Get up close and personal with the koalas, platypus, emus and other locals in the Tidbinbilla Nature Reserve (a 40-minute drive south of Canberra’s city centre) via their overnight stays. Your fee contributes to endangered species programs for the northern corroboree frog and southern brush-tailed rock wallaby, and with 25,000 years of Aboriginal history and more recent colonial heritage, there’s some fascinating tales to be told around the campfire. There’s also a Tid By Torchlight five-hour spotlight tour, unveiling the animals that emerge at night – see Conservation Volunteers (03 5330 2600).

Luxury: chic alpine sanctuary

Tucked away in the highlands of northeast Victoria lie five cabins of deliciously alpine, country-style luxury. The Buckland, in Bright, is a decidedly grown-up affair, although you may be tempted to dance a little jig upon opening the door to your private retreat. Featuring goosedown bed linen, freestanding baths with forest views and other discreetly decadent touches, the studios provide the opportunity to relax and recharge in the stunning surrounds. Country-style breakfasts (with unlimited barista-style coffees) and L’Occitane toiletries are included, and with in-room massages and picnic hampers on offer, you’ve got your perfect alpine weekend away sorted. Phone: 0419 133 318.

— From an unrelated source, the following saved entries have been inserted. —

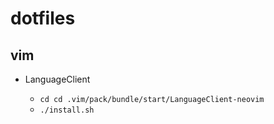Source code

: # dotfiles

## vim

* LanguageClient

  * `cd cd .vim/pack/bundle/start/LanguageClient-neovim`
  * `./install.sh`
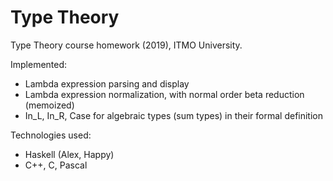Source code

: # Type Theory
Type Theory course homework (2019), ITMO University.

Implemented:
* Lambda expression parsing and display
* Lambda expression normalization, with normal order beta reduction (memoized)
* In_L, In_R, Case for algebraic types (sum types) in their formal definition

Technologies used:
* Haskell (Alex, Happy)
* C++, C, Pascal
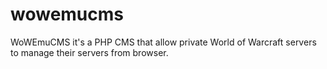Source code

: # wowemucms
WoWEmuCMS it's a PHP CMS that allow private World of Warcraft servers to manage their servers from browser.
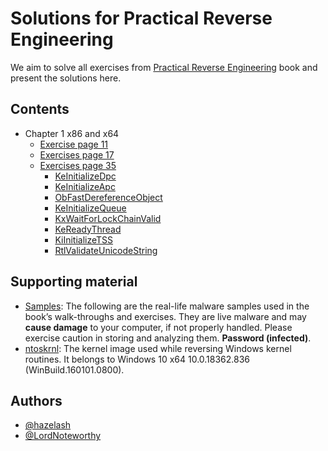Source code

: # Solutions for Practical Reverse Engineering

We aim to solve all exercises from [Practical Reverse Engineering](https://www.wiley.com/en-us/Practical+Reverse+Engineering%3A+x86%2C+x64%2C+ARM%2C+Windows+Kernel%2C+Reversing+Tools%2C+and+Obfuscation-p-9781118787311) book and present the solutions here.

## Contents

- Chapter 1 x86 and x64
    - [Exercise page 11](chapter-1-x86-and-x64/exercise-page-11.md)
    - [Exercises page 17](chapter-1-x86-and-x64/exercises-page-17.md)
    - [Exercises page 35](chapter-1-x86-and-x64/exercises-page-35.md)
        - [KeInitializeDpc](chapter-1-x86-and-x64/exercises-page-35-KeInitializeDpc.md)
        - [KeInitializeApc](chapter-1-x86-and-x64/exercises-page-35-KeInitializeApc.md)
        - [ObFastDereferenceObject](chapter-1-x86-and-x64/exercises-page-35-ObFastDereferenceObject.md)
        - [KeInitializeQueue](chapter-1-x86-and-x64/exercises-page-35-KeInitializeQueue.md)
        - [KxWaitForLockChainValid](chapter-1-x86-and-x64/exercises-page-35-KxWaitForLockChainValid.md)
        - [KeReadyThread](chapter-1-x86-and-x64/exercises-page-35-KeReadyThread.md)
        - [KiInitializeTSS](chapter-1-x86-and-x64/exercises-page-35-KiInitializeTSS.md)
        - [RtlValidateUnicodeString](chapter-1-x86-and-x64/exercises-page-35-RtlValidateUnicodeString.md)

## Supporting material

- [Samples](material/malware_samples.zip): The following are the real-life malware samples used in the book’s walk-throughs
and exercises. They are live malware and may __cause damage__ to your computer, if not properly handled. Please exercise caution in storing and analyzing them. __Password (infected)__.
- [ntoskrnl](material/ntoskrnl.exe): The kernel image used while reversing Windows kernel routines. It belongs to Windows 10 x64 10.0.18362.836 (WinBuild.160101.0800).

## Authors

- [@hazelash](https://github.com/hazelash)
- [@LordNoteworthy](https://github.com/LordNoteworthy/)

Getting there: The Snowy Mountains (NSW) is six hours’ drive from Sydney and Melbourne, or two hours from Canberra; Falls Creek (Vic) is four-and-a-half hours from Melbourne, or three to Mt Buller. Coach services run from each city. Fly into Albury (or Hotham Airport by charter) to reach Victoria’s snowfields or Snowy Mountains Airport to connect to Thredbo, Jindabyne and Perisher.
Eating there: From fine dining to hearty country meals, you’ll easily satiate that hard-earned mountain appetite. The pristine waters and crisp alpine air yield amazing produce – think beautiful rainbow trout from the rivers of the Snowy Mountains, crunchy Batlow apples, sweet berries – not to mention the sparkling proseccos and pinot grigios of the King Valley.
Staying there: The ski fields boast luxe resorts complete with spas and destination dining (don’t miss super-cool QT Falls Creek), cosy ski lodges or convenient self-contained apartments. The sub-alpine region is dotted with villages offering historic cottages, farm stays and hotels.